2.9) A paten must be used. In order to avoid having the Host or fragments fall to the ground, a paten (a kind of dish) must be held under the Host [# 93].

2.10) Any act of disrespect, voluntary and serious, toward the sacred species, incurs automatic excommunication [# 107].

2.11) Adoration of the Most Holy Sacrament outside the Mass must not be discouraged  [#129 and #134-141].

2.12) One cannot forbid a priest to celebrate the Paul VI Mass in Latin. "Except in the case of celebrations of the Mass that are scheduled by the ecclesiastical authorities to take place in the language of the people, Priests are always and everywhere permitted to celebrate Mass in Latin" [#112].

Etc., etc.

3) Why must these things be avoided?

Basically, we must avoid liturgical abuses a bit for the same reasons that we must avoid misusing our medication. If we don't respect the instructions for our medications, we risk making our disease worse, or even dying. In the same way, if we improperly use the "liturgical medication", mankind won't be able to heal its spiritual wounds.

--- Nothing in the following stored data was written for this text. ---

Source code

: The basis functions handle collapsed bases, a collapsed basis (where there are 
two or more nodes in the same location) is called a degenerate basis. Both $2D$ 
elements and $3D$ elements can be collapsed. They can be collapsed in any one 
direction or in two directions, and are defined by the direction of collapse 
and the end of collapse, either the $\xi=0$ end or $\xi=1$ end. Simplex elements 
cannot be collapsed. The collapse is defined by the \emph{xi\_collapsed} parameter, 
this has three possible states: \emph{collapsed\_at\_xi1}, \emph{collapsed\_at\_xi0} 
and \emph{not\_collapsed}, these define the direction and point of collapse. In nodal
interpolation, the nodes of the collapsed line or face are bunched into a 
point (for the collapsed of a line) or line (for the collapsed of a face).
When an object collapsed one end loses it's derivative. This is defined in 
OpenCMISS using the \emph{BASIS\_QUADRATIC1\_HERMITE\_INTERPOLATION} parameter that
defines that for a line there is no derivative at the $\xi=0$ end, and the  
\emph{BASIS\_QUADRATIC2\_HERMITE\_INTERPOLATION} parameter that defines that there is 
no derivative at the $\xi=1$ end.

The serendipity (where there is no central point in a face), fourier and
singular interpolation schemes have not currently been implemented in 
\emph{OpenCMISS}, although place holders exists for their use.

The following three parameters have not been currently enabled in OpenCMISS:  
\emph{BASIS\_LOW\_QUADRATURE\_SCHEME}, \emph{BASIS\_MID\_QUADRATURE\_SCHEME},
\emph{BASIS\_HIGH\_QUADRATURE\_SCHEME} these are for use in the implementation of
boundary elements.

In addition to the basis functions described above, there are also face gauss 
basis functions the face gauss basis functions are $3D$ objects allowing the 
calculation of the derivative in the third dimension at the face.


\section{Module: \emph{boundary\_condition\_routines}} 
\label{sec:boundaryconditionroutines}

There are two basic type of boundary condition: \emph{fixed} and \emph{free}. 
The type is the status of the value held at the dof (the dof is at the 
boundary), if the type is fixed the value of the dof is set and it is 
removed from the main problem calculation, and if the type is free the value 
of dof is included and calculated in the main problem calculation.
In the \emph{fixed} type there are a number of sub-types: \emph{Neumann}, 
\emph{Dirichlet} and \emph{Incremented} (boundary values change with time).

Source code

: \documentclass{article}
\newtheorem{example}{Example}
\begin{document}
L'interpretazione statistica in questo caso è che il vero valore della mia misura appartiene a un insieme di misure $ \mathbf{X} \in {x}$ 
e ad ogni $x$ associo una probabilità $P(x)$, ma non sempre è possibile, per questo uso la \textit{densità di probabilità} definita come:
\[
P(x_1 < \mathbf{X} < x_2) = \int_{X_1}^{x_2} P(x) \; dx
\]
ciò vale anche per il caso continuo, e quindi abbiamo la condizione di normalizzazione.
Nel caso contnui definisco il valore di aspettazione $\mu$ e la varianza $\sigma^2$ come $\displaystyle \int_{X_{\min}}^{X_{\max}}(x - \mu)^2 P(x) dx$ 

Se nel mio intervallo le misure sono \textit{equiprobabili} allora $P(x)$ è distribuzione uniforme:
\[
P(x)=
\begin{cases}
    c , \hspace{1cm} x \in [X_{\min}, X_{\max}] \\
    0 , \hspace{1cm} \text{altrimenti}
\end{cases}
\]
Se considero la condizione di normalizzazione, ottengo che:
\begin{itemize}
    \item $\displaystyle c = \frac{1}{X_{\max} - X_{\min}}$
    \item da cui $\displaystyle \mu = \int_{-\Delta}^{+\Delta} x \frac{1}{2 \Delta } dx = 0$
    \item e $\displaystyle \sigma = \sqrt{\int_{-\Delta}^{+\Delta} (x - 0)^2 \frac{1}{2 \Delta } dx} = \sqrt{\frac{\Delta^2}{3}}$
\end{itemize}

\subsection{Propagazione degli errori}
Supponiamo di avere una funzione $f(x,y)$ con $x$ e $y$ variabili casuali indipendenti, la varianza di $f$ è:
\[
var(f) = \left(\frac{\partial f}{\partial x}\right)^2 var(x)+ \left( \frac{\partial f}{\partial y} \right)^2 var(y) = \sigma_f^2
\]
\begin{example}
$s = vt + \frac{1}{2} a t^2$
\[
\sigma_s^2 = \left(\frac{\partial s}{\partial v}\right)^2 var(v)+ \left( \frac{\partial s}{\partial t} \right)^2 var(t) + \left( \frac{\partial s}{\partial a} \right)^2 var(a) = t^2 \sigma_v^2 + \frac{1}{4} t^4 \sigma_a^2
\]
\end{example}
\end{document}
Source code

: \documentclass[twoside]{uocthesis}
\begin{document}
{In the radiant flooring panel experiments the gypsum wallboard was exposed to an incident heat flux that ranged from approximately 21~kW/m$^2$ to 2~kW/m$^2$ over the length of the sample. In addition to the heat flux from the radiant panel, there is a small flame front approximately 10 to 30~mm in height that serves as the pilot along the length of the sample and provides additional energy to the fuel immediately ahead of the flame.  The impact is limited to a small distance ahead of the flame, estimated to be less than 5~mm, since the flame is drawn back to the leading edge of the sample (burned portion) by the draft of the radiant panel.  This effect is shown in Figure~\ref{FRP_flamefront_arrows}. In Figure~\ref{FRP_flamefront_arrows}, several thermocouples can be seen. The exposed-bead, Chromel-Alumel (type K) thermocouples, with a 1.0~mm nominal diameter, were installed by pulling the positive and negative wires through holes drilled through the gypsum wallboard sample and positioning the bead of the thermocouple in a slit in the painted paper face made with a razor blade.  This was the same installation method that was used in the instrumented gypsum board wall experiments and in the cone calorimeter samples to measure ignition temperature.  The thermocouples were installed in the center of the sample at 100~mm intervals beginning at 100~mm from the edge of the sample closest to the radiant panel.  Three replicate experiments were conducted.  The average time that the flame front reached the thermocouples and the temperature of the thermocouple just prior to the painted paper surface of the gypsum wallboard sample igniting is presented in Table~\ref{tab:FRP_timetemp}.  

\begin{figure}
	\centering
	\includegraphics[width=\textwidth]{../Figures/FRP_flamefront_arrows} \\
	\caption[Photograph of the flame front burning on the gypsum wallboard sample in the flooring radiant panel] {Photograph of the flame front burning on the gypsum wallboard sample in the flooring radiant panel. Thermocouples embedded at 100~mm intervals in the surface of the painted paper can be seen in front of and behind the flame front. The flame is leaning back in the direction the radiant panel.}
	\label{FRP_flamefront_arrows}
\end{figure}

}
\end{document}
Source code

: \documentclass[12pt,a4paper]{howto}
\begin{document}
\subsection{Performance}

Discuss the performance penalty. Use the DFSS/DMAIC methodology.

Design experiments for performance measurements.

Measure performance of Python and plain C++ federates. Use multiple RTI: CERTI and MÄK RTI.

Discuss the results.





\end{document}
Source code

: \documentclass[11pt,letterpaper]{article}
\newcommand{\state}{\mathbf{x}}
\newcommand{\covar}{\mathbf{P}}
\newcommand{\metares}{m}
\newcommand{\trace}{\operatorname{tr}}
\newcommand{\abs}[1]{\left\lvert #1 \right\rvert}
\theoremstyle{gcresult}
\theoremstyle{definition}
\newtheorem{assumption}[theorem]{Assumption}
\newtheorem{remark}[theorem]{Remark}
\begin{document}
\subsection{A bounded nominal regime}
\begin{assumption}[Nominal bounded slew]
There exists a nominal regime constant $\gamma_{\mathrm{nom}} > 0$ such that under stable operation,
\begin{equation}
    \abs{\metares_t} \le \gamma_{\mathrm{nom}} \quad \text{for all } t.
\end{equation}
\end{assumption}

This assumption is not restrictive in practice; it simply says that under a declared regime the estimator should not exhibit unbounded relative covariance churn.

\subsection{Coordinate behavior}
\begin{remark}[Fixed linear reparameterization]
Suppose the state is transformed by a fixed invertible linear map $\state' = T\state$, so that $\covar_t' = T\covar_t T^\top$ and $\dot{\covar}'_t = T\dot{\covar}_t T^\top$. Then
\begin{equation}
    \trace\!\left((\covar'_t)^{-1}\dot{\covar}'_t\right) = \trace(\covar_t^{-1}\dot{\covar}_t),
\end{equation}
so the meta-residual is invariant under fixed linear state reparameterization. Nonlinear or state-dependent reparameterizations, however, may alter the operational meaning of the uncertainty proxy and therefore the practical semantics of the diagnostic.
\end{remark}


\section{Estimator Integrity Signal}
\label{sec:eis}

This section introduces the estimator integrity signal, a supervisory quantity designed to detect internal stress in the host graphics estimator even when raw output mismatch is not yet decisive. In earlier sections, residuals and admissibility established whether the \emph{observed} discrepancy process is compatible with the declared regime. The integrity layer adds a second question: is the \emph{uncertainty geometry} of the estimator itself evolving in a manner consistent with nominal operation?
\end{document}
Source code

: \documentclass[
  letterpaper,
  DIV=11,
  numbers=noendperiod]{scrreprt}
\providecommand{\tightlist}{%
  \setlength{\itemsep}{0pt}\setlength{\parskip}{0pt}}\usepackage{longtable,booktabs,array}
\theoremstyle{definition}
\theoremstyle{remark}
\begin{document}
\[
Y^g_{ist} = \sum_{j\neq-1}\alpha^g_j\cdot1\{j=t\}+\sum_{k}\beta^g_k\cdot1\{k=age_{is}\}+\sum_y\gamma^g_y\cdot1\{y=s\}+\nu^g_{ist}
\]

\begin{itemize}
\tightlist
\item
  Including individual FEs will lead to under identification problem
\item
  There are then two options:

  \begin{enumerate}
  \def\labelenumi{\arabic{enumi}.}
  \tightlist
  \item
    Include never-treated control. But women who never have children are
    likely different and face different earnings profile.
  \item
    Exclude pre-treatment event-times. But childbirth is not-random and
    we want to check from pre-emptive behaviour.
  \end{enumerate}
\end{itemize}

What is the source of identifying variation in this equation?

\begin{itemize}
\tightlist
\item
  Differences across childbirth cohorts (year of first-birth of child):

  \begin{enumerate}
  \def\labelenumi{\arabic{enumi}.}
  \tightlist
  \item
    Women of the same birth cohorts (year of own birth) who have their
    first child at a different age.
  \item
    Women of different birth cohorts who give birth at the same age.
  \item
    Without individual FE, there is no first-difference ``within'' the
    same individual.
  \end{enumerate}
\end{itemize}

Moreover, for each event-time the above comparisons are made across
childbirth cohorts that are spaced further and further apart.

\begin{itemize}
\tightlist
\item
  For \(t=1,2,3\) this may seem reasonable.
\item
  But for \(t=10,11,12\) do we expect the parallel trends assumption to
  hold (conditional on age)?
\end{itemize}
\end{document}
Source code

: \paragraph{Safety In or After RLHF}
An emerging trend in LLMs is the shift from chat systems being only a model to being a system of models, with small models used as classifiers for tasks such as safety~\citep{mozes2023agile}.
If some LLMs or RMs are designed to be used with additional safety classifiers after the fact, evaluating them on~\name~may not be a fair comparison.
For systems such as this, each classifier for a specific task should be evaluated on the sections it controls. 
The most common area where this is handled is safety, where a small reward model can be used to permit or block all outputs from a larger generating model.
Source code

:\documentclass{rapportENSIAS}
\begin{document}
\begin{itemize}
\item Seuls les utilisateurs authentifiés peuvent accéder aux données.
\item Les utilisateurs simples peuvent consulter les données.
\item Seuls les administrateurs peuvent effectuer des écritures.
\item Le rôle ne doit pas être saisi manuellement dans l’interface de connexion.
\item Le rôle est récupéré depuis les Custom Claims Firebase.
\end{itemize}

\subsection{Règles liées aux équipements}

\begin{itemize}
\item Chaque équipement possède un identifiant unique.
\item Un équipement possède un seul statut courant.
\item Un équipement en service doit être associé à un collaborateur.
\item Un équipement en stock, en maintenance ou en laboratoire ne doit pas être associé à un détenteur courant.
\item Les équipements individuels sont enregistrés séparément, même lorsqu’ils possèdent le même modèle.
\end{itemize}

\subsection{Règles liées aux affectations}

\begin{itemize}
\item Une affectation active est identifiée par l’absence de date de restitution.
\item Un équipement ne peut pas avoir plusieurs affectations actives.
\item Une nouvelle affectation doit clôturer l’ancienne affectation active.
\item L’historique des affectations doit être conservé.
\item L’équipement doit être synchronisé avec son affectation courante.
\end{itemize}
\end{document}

Liturgy is a kind of "medication" for the soul, especially the Most Holy Sacrament (which is the source and summit of Christian life, since it is Jesus Christ Himself who is really present in the Eucharist) [#1-2, and #185]. The more we respect the liturgical norms (as much by our exterior gestures as by our interior faith and charity), the closer we'll be to Christ [#5]. In Latin, we say: "Lex orandi, lex credendi", which could be translated as "Tell me how you celebrate your liturgy, and I'll tell you what you believe" [#10]. It is the right of all of Christ's faithful that the Liturgy "should truly be as the Church wishes, according to her stipulations as prescribed in the liturgical books and in the other laws and norms." [12]

Priests who "fiddle around" with the liturgy harm the unity of the Church, and deprive the faithful who hunger for God of their spiritual nourishment [#11]. These things are inadmissible and must stop [#4].

4) What should we do if we see somebody violating these rules?

There are so to speak two solutions to this vice: the carrot and the stick. The "carrot" is liturgical and biblical education of the faithful (and reading the official "Redemptionis Sacramentum" Instruction is a good start!), and the "stick" is the denunciation of the guilty so they can be punished according to Canon Law [#170].

Any faithful can and must report liturgical abuses, in a charitable and precise way, first of all to the priest who is concerned, then to the local Bishop, and finally to Rome if the abuse is not corrected [#183-184].